ミレニアム開発目標(MDGs)の後継であり、リオ+20サミットで採択された 未来のための持続可能な開発のための普遍的なアクセスと責任ある行動のためのリオ+20政策文書 を前身としている 2015年9月の国連サミットで採択された 持続可能な開発のための2030アジェンダ は、17の具体的な目標(SDGs)と169のターゲットから構成されており、2030年までに持続可能な開発を達成するための行動計画として、SDGsの正式な枠組みとなっている。

SDGs 17の目標

サスティナビリティやSDGsは意識高い系の話題ではなく、現実的かつ具体的な目標を掲げた国際的な枠組みで、政府・企業・市民社会の協力と連携や国際的な協力と連携も求められる。

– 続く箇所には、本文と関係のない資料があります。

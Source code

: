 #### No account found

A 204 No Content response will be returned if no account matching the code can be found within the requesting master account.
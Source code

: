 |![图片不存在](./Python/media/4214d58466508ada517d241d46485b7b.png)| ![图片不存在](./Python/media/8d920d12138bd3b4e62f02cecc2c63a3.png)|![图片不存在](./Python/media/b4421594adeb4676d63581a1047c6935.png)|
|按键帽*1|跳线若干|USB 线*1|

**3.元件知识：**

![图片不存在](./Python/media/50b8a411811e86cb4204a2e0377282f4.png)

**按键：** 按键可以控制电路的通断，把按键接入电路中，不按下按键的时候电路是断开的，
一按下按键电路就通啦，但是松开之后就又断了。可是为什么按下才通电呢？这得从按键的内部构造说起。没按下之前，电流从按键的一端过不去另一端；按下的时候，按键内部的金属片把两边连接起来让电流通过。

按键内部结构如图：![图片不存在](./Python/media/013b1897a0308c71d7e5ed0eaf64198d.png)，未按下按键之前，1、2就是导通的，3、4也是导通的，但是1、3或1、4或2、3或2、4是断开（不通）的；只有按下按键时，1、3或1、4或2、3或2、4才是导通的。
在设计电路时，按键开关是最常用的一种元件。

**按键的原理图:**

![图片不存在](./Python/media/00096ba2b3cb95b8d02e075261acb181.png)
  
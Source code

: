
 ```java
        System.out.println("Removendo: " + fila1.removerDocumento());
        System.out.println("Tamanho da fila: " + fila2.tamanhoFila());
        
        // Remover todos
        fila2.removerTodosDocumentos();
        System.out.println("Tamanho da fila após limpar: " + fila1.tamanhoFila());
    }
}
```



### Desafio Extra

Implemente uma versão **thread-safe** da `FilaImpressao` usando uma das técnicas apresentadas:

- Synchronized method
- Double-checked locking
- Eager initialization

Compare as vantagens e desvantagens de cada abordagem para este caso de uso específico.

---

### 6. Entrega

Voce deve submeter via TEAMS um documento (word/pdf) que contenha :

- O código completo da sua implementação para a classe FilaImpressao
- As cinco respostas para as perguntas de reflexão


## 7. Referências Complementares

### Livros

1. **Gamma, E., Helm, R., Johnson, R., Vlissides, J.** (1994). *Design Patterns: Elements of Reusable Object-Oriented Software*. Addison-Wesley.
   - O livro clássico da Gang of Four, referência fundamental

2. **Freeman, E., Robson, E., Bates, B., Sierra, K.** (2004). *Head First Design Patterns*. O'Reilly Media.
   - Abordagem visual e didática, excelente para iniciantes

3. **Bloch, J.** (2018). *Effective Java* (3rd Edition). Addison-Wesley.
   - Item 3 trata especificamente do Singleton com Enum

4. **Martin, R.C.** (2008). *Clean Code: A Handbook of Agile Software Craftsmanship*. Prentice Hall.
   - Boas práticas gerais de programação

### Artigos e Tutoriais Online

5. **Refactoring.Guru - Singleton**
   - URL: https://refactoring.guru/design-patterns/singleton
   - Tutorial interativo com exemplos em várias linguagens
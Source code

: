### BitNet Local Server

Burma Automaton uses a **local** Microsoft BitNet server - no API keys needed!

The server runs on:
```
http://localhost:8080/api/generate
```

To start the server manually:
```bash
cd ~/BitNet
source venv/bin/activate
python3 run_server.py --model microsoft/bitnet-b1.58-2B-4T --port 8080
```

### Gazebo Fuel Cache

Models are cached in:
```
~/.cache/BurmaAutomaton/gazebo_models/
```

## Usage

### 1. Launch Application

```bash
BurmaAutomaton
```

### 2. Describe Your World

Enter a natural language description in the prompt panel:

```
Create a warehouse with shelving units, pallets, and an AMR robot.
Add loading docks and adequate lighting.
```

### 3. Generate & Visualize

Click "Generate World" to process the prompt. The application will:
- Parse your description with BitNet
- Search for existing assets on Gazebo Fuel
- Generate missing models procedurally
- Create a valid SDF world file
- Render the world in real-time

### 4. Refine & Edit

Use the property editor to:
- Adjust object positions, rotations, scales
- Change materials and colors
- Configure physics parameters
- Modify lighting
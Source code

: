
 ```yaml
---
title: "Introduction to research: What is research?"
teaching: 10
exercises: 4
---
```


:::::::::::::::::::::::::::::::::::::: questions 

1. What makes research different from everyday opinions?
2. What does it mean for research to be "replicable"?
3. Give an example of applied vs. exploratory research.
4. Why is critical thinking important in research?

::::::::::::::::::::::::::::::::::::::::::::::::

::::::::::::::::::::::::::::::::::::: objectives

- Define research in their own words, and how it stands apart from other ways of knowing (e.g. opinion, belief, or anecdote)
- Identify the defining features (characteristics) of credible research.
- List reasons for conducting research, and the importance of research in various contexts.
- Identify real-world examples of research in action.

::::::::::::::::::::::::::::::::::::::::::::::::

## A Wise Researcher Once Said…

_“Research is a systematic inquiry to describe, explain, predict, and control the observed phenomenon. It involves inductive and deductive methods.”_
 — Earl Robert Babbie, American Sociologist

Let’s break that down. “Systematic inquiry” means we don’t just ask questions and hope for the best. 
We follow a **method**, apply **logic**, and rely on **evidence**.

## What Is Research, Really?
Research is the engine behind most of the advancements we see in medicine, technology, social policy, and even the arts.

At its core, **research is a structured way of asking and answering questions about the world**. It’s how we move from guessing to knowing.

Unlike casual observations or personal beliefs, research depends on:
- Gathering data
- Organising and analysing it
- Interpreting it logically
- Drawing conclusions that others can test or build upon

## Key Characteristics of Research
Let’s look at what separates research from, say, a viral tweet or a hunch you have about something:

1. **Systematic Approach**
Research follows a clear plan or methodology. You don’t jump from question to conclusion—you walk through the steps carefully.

  1. あらゆる場所のあらゆる形態の貧困を終わらせる
  2. 飢餓を終わらせ、食料安全保障及び栄養改善を実現し、持続可能な農業を促進する
  3. あらゆる年齢のすべての人々の健康的な生活を確保し、福祉を促進する
  4. すべての人々への包摂的かつ公正な質の高い教育を提供し、生涯学習の機会を促進する
  5. ジェンダー平等を達成し、すべての女性及び女児の能力強化を行う
  6. すべての人々の水と衛生の利用可能性と持続可能な管理を確保する
  7. すべての人々の、安価かつ信頼できる持続可能な近代的エネルギーへのアクセスを確保する
  8. 包摂的かつ持続可能な経済成長及びすべての人々の完全かつ生産的な雇用と働きがいのある人間らしい雇用(ディーセント・ワーク)を促進する
  9. 強靱(レジリエント)なインフラ構築、包摂的かつ持続可能な産業化の促進及びイノベーションの推進を図る
  10. 各国内及び各国間の不平等を是正する
  11. 包摂的で安全かつ強靱(レジリエント)で持続可能な都市及び人間居住を実現す
  12. 持続可能な生産消費形態を確保する
  13. 気候変動及びその影響を軽減するための緊急対策を講じる
  14. 持続可能な開発のために海洋・海洋資源を保全し、持続可能な形で利用する
  15. 陸域生態系の保護、回復、持続可能な利用の推進、持続可能な森林の経営、砂漠化への対処、ならびに土地の劣化の阻止・回復及び生物多様性の損失を阻止する
  16. 持続可能な開発のための平和で包摂的な社会を促進し、すべての人々に司法へのアクセスを提供し、あらゆるレベルにおいて効果的で説明責任のある包摂的な制度を構築する
  17. 持続可能な開発のための実施手段を強化し、グローバル・パートナーシップを活性化する

我々の世界を変革する:持続可能な開発のための 2030 アジェンダ(仮訳)

SDGsは国連加盟国が自主的に採択した目標で、各国は能力や状況に応じて具体的な取り組みを進める責任があり、SDGsの達成に向けて罰則や直接的な制裁は存在しないが、国連や国際機関、市民社会などがデータ収集やモニタリングを行い、進捗状況を監視し、政策やプログラムの改善を促す役割を果たしている。

日本政府の取り組み

SDGs(持続可能な開発目標)の達成に向けた日本政府の取り組み。

  • SDGsの国内展開
    2016年に SDGs推進本部 を設置し、各省庁や地方自治体に対して、SDGsを取り組みの指針として組み込むように指導
  • SDGsの実施計画策定
    具体的な目標や取り組みを明記した指針や行動計画を策定
  • SDGsへの資金提供
    ODA(政府開発援助)やグリーンクレジット、民間投資の促進などSDGsの達成に向けた資金提供。
  • 持続可能なエネルギー転換
    再生可能エネルギーの導入促進やエネルギー効率の向上、温室効果ガスの削減などの取り組み。
  • イノベーションと技術の促進:
    研究開発の支援やイノベーションの促進、デジタル技術の活用。